EXERCISE AIM — For the listing below, return the line containing "## Success Criteria Highlights (80% minimum)", the line containing "- **Day 3**: Polish", and all lines in between, exactly as written and nothing else.
....
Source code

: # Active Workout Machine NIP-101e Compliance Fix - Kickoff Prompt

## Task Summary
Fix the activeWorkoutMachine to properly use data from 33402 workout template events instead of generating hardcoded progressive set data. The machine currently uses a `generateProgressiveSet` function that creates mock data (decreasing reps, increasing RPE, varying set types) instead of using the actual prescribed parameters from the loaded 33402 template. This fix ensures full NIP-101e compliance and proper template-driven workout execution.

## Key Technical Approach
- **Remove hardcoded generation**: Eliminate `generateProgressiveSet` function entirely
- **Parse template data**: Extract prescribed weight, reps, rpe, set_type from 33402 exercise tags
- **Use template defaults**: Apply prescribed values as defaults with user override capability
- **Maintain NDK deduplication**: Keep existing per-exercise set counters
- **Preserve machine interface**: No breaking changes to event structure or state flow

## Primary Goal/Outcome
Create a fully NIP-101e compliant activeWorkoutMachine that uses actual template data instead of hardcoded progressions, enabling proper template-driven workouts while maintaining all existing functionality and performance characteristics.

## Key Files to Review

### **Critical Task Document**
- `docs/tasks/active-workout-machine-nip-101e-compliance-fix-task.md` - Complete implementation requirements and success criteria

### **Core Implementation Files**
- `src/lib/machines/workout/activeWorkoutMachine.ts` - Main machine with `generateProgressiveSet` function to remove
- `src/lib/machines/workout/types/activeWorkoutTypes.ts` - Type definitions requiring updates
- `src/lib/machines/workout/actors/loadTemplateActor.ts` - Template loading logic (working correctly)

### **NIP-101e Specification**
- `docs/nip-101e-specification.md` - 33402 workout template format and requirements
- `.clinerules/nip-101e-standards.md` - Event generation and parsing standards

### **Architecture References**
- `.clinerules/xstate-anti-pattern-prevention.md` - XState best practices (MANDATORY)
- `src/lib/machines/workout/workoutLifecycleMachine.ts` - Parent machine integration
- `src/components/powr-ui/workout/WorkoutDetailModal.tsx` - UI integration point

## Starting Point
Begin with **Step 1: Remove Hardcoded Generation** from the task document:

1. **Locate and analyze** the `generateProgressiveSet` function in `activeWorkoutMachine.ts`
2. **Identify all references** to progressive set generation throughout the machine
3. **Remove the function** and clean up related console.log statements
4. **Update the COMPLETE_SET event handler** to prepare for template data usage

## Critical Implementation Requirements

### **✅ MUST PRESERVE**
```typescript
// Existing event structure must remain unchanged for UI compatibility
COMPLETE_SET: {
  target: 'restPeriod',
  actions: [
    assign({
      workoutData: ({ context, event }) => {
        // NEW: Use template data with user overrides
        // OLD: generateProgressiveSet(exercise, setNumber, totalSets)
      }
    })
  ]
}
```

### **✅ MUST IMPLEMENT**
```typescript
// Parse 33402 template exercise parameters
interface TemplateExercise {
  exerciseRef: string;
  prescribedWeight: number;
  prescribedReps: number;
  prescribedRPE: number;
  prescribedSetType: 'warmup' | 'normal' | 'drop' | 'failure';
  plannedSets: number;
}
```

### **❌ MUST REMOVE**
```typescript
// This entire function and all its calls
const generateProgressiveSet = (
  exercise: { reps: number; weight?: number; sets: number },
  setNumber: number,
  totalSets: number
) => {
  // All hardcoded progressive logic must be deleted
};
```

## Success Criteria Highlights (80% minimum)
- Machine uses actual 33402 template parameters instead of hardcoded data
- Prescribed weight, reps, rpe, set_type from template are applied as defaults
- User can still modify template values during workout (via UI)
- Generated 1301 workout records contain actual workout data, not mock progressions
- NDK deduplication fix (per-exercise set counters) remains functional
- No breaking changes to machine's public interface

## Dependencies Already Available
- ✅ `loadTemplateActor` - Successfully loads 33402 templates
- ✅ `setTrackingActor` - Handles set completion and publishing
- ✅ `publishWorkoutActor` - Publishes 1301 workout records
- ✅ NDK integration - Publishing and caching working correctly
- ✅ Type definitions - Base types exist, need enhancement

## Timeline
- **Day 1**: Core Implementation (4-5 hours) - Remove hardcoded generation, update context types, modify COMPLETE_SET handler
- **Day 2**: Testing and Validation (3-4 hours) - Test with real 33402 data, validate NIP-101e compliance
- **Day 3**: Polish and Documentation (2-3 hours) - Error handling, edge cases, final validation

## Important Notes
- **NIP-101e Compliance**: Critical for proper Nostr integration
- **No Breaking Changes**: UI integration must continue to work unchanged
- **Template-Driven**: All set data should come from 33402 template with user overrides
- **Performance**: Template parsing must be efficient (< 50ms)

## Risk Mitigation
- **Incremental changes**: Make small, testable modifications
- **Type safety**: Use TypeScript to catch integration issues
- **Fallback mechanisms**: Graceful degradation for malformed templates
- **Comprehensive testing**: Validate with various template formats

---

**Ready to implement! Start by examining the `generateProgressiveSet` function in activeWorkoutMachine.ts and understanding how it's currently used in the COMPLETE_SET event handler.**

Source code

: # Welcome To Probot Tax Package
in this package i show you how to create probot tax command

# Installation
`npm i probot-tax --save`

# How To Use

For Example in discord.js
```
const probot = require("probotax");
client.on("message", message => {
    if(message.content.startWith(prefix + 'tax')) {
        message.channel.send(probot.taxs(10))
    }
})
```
....
FINAL ANSWER —
## Success Criteria Highlights (80% minimum)
- Machine uses actual 33402 template parameters instead of hardcoded data
- Prescribed weight, reps, rpe, set_type from template are applied as defaults
- User can still modify template values during workout (via UI)
- Generated 1301 workout records contain actual workout data, not mock progressions
- NDK deduplication fix (per-exercise set counters) remains functional
- No breaking changes to machine's public interface

## Dependencies Already Available
- ✅ `loadTemplateActor` - Successfully loads 33402 templates
- ✅ `setTrackingActor` - Handles set completion and publishing
- ✅ `publishWorkoutActor` - Publishes 1301 workout records
- ✅ NDK integration - Publishing and caching working correctly
- ✅ Type definitions - Base types exist, need enhancement

## Timeline
- **Day 1**: Core Implementation (4-5 hours) - Remove hardcoded generation, update context types, modify COMPLETE_SET handler
- **Day 2**: Testing and Validation (3-4 hours) - Test with real 33402 data, validate NIP-101e compliance
- **Day 3**: Polish and Documentation (2-3 hours) - Error handling, edge cases, final validation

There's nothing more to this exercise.